Bakışlarından yansıyan manayı anlamıştır, anne. Amacı Ceren’in ince sızılı yüreğini yoklamaktır. Sezdiği bir muammayı çözmek için Ceren kıza ince mesajlar gönderiyordur.

 ‘O dediğim şey, gönül mangalında hep yanıp duracaktır, Ceren’im!’ demiştir, anacığı Hande. ‘Yandıkça çoğalacaktır.’

Ceren, susmuştur. Anacığı; ‘O şeyin ne olduğunu bilir misin, Ceren?’  diye sormuştur.

Ceren kızın karanfil kırmızısı dudaklarından zor bir kelime çıkmıştır. Kelime, kâinattaki her şeyi kucaklar kadar geniş bir mana taşımaktadır:

‘Aşk değil mi, anacığım?’ demiştir, Ceren. ‘Aşk…’

Anacığı, Ceren kızın böyle bir cevap vereceğini beklemiyordur. ‘Ceren, bunu nereden bilebilirdi?’ diye düşünmüştür:

‘Nasıl da bildin, gözümün nuru?’ demiştir. Rüyaya dalar gibi küllenen ateşin közlerine dalıp gitmiştir, anne. Zaman sonra rüyadan uyanır gibi kendine gelmiştir tekrardan; ‘Bildin!’ demiştir. ‘Gönül mangalında ancak aşk ateşi daim yanar. Hiç sönmez... Onsuz hayat...’ deyip susmuştur, anacığı.

Ceren, cümlenin sonunu getirmiştir: ‘Hiçtir!’ demiştir. ‘Bir hiçtir onsuz hayat!’
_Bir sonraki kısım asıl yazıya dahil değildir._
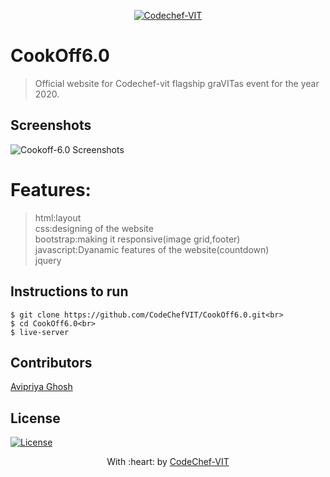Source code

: <p align="center"><a href="https://www.codechefvit.com" target="_blank"><img src="https://s3.amazonaws.com/codechef_shared/sites/all/themes/abessive/logo-3.png" title="CodeChef-VIT" alt="Codechef-VIT"></a>
</p>

# CookOff6.0

> Official website for Codechef-vit  flagship graVITas event for the year 2020.

## Screenshots
<img src="https://github.com/avighosh19/CookOff6.0/blob/master/images/CookOff.png" alt="Cookoff-6.0 Screenshots">





 # Features:
> html:layout<br>
> css:designing of the website<br>
> bootstrap:making it responsive(image grid,footer)<br>
> javascript:Dyanamic features of the website(countdown)<br>
> jquery

## Instructions to run

```
$ git clone https://github.com/CodeChefVIT/CookOff6.0.git<br>
$ cd CookOff6.0<br>
$ live-server
```

## Contributors
<a href="https://github.com/avighosh19">Avipriya Ghosh</a>

## License
[![License](http://img.shields.io/:license-mit-blue.svg?style=flat-square)](http://badges.mit-license.org)

<p align="center">
	With :heart: by <a href="https://www.codechefvit.com" target="_blank">CodeChef-VIT</a>
</p>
Hayretini gizleyememiştir, anacığı; ‘Bilgece bir cevap bu.’ demiştir.

Ceren’i anlamıştır. Onu, biraz daha açmayı, içini almayı düşünmüştür, ana kadın. ‘Yazıklar olsun hiçliğin girdabında çırpınıp duranlara!’ demiştir. ‘Yazıklar olsun aşkın eteğine sarılmayanlara!’
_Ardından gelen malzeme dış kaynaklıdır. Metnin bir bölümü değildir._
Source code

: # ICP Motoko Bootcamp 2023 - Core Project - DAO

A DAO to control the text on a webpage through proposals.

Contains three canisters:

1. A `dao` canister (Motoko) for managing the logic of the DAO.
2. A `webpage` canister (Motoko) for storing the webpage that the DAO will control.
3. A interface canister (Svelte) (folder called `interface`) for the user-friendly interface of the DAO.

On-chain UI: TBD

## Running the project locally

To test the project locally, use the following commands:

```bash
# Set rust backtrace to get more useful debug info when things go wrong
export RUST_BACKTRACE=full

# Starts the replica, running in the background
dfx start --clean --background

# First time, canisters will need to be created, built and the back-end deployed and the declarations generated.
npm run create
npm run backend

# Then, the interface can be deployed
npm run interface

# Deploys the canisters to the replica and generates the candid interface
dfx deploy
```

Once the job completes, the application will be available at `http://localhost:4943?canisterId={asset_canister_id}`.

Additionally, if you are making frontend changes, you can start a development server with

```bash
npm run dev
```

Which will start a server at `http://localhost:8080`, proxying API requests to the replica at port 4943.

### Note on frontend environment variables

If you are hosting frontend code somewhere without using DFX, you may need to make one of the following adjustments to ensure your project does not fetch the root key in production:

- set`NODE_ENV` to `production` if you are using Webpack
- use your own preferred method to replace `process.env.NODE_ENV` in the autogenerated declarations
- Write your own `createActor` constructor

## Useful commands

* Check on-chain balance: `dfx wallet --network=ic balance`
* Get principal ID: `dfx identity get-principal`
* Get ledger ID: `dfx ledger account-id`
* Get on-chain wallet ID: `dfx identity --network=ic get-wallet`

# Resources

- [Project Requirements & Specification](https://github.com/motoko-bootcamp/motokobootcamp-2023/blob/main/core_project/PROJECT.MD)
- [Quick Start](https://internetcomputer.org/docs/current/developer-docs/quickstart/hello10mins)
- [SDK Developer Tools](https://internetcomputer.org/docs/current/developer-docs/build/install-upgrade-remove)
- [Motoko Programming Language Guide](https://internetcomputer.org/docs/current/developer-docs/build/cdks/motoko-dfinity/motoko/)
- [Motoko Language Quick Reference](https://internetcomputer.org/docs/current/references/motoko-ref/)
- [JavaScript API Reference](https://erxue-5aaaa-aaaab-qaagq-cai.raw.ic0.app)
Ana kadın, Ceren kızın üzerinde sezinlediği ancak asla söylemeyip saklı tutacağını bildiği bir gerçeği çok zekice; cımbızla çekip bir sonuca varmak istemiştir. ‘Ben, ölümsüzlük deryasının eteklerine sarılmışımdır, Ceren’im!’ demiştir. ‘Ölümsüz olana âşık olmuşum.’

Ceren kız, sessiz dinlemiştir. Annesi, devam etmiştir; ‘Aşk olmazsa yürekte, insan bir kuru akçe bile etmez, Ceren!’ demiştir. ‘Gönül derdinin devası aşktır kızım! İnsan, noksan ve fâni olana âşık olsa o güzellik bir gün son bulur. Son bulan bir güzelliğe aldanıp sarhoş olmak mahlukâtın en onurlu yaratılmışına yakışmaz, bunu bilir misin?’